- _Task details_:
What you return must be the full data, repeated verbatim, with no pictures in it.

- _Input for this task_:
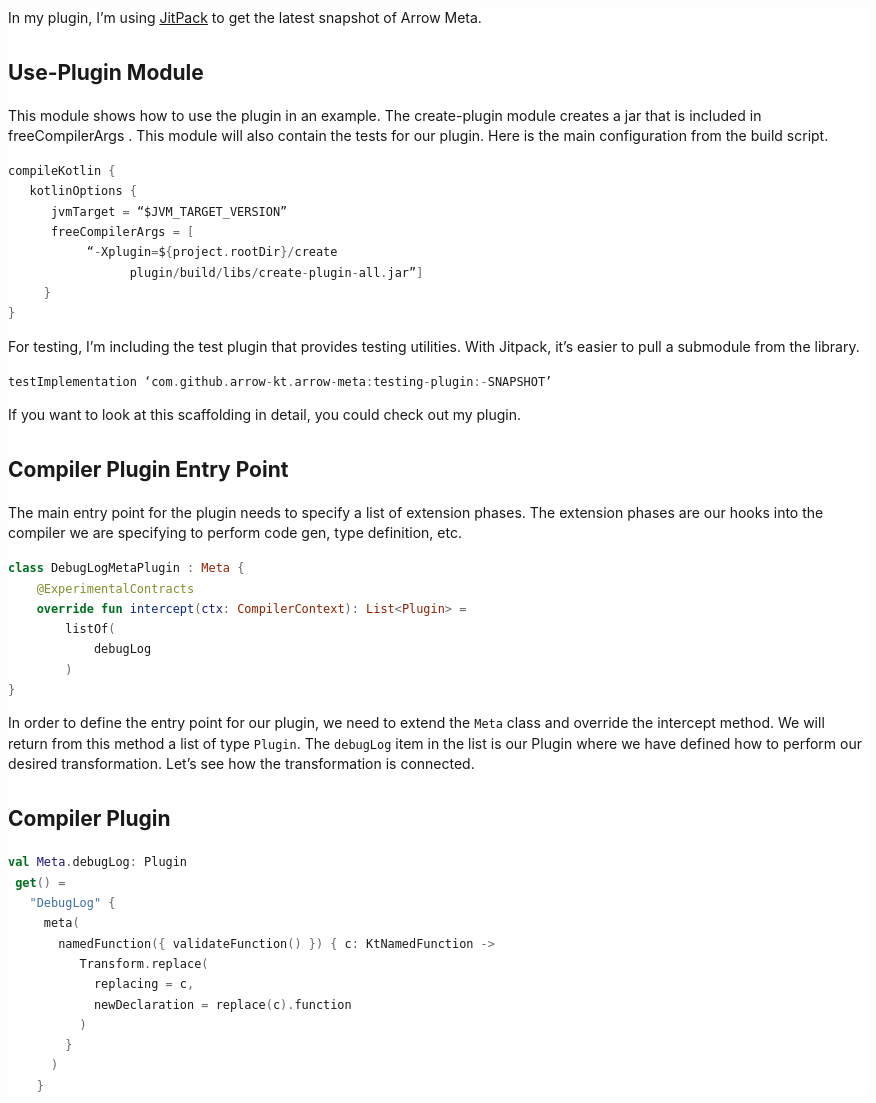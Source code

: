 In my plugin, I’m using [JitPack](https://jitpack.io/) to get the latest snapshot of Arrow Meta.

## Use-Plugin Module

This module shows how to use the plugin in an example. The create-plugin module creates a jar that is included in freeCompilerArgs . This module will also contain the tests for our plugin. Here is the main configuration from the build script.

```kotlin
compileKotlin {
   kotlinOptions {
      jvmTarget = “$JVM_TARGET_VERSION”
      freeCompilerArgs = [
           “-Xplugin=${project.rootDir}/create
                 plugin/build/libs/create-plugin-all.jar”]
     }
}
```

For testing, I’m including the test plugin that provides testing utilities. With Jitpack, it’s easier to pull a submodule from the library.

```kotlin
testImplementation ‘com.github.arrow-kt.arrow-meta:testing-plugin:-SNAPSHOT’
```

If you want to look at this scaffolding in detail, you could check out my plugin.

## Compiler Plugin Entry Point

The main entry point for the plugin needs to specify a list of extension phases. The extension phases are our hooks into the compiler we are specifying to perform code gen, type definition, etc.

```kotlin
class DebugLogMetaPlugin : Meta {
    @ExperimentalContracts
    override fun intercept(ctx: CompilerContext): List<Plugin> =
        listOf(
            debugLog
        )
}
```

In order to define the entry point for our plugin, we need to extend the `Meta` class and override the intercept method. We will return from this method a list of type `Plugin`. The `debugLog` item in the list is our Plugin where we have defined how to perform our desired transformation. Let’s see how the transformation is connected.

## Compiler Plugin

```kotlin
val Meta.debugLog: Plugin
 get() =
   "DebugLog" {
     meta(
       namedFunction({ validateFunction() }) { c: KtNamedFunction ->
          Transform.replace(
            replacing = c,
            newDeclaration = replace(c).function
          )
        }
      )
    }
```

- _Output for this task_:
Source code

: In my plugin, I’m using [JitPack](https://jitpack.io/) to get the latest snapshot of Arrow Meta.

## Use-Plugin Module

This module shows how to use the plugin in an example. The create-plugin module creates a jar that is included in freeCompilerArgs . This module will also contain the tests for our plugin. Here is the main configuration from the build script.

```kotlin
compileKotlin {
   kotlinOptions {
      jvmTarget = “$JVM_TARGET_VERSION”
      freeCompilerArgs = [
           “-Xplugin=${project.rootDir}/create
                 plugin/build/libs/create-plugin-all.jar”]
     }
}
```

For testing, I’m including the test plugin that provides testing utilities. With Jitpack, it’s easier to pull a submodule from the library.

```kotlin
testImplementation ‘com.github.arrow-kt.arrow-meta:testing-plugin:-SNAPSHOT’
```

If you want to look at this scaffolding in detail, you could check out my plugin.

## Compiler Plugin Entry Point

The main entry point for the plugin needs to specify a list of extension phases. The extension phases are our hooks into the compiler we are specifying to perform code gen, type definition, etc.

```kotlin
class DebugLogMetaPlugin : Meta {
    @ExperimentalContracts
    override fun intercept(ctx: CompilerContext): List<Plugin> =
        listOf(
            debugLog
        )
}
```

In order to define the entry point for our plugin, we need to extend the `Meta` class and override the intercept method. We will return from this method a list of type `Plugin`. The `debugLog` item in the list is our Plugin where we have defined how to perform our desired transformation. Let’s see how the transformation is connected.

## Compiler Plugin

```kotlin
val Meta.debugLog: Plugin
 get() =
   "DebugLog" {
     meta(
       namedFunction({ validateFunction() }) { c: KtNamedFunction ->
          Transform.replace(
            replacing = c,
            newDeclaration = replace(c).function
          )
        }
      )
    }
```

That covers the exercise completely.